I cannot let a survey or a non-academic test pass by without taking it. I'm sure that has something to do with how my insides (head, not gut) processes such unfilled lines or unchecked boxes, but that isn't the issue. I just love to rise to the challenge. Sometimes I succumb to some dumb "tell 25 things about yourself" survey that comes through online. Sometimes I hate it when I participate -- and I do have a mental line drawn over which I won't transgress - but for the most part I just do them because they are fun to see the answers that pop out, and I am never compelled to let anyone else see them if I choose.
So when I found Daniel Eatock's blog online and discovered his "Holley" thumbprint, I knew that this was one of those that I'd just better do and get it over with because it was a compelling challenge. Here's what he wrote about it:
On my first day at college each student in my graphic design class had to present a typographic self portrait. Years later I can only remember one, an example made by a friend named Richard Holley. His response to the brief is one of the best pieces of graphic design I have seen. Richard has since lost his original. I invite you to create your own…
Instructions: Using an ink pad make a print of your thumb in the center of a white page. Enlarge this thumb print on a photocopier to match the approximate size of your face. Place a thin sheet of copy paper over the photocopied enlargement of your thumb print and secure it in place with tape or paperclips. Starting anywhere you wish and using a black ink pen and your natural/everyday handwriting, compose a text about yourself following the contour lines of your thumb print as a guide. Use a light box or window to improve the show-through.
The final result combines your text, your handwriting, and your finger print to form a self portrait.
What you see above is my Holley thumbprint. In order to do this I first had to go buy a good ink pad. I tried it with an old pad that I had, but the thumbprints from that one indicated I had no more thumbprints! I looked closer at the pad of my thumb and sure enough, my lines were still there, although until that moment I hadn't realized that thumbs can get wrinkles on them just as faces do. And I noted that both my face and my thumb were about equally wrinkled.

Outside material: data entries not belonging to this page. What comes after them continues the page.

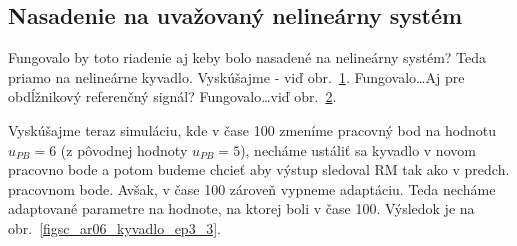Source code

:\documentclass[a4paper, 10pt, ]{article}
\begin{document}
\clearpage


\subsection{Nasadenie na uvažovaný nelineárny systém}


Fungovalo by toto riadenie aj keby bolo nasadené na nelineárny systém? Teda priamo na nelineárne kyvadlo. Vyskúšajme - viď obr.~\ref{figsc_ar06_kyvadlo_ep3_1}. Fungovalo\ldots Aj pre obdĺžnikový referenčný signál? Fungovalo\ldots viď obr.~\ref{figsc_ar06_kyvadlo_ep3_2}.




\begin{figure}[!b]
	\centering

    \vspace{-3mm}


    \vspace{-2mm}

	\caption{}
	\label{figsc_ar06_kyvadlo_ep3_1}


    \vspace{-2mm}

\end{figure}










\begin{figure}[!b]
	\centering

    \vspace{-3mm}


    \vspace{-2mm}

	\caption{}
	\label{figsc_ar06_kyvadlo_ep3_2}


    \vspace{-2mm}

\end{figure}






Vyskúšajme teraz simuláciu, kde v čase 100 zmeníme pracovný bod na hodnotu $u_{PB} = 6$ (z pôvodnej hodnoty $u_{PB} = 5$), necháme ustáliť sa kyvadlo v novom pracovno bode a potom budeme chcieť aby výstup sledoval RM tak ako v predch. pracovnom bode. Avšak, v čase 100 zároveň vypneme adaptáciu. Teda necháme adaptované parametre na hodnote, na ktorej boli v čase 100. Výsledok je na obr.~\ref{figsc_ar06_kyvadlo_ep3_3}.
\end{document}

A trip to Michael's craft store produced both an ink pad and a tablet of tracing paper (neither of which I will ever use again so will probably pass on to the little granddaughters for their school projects.) I set about getting a decent thumbprint, and then finished off with writing my composition. And the result is what you see above.
The best part of this is that now I have a typographical self portrait. It will go into my "When" file - and when I die, down the road someone cleaning out my file cabinet will say, "Gee, I wonder why mother had this old thumbprint in her folder. Guess we'll never know, so let's hoist it." (Along with all the other crazy bits in that file that really are the essence of "me.")
Thanks to Daniel Eatock and Richard Holley for providing me with many hours of fun, contemplation, shopping and crafting. I am very pleased with the result.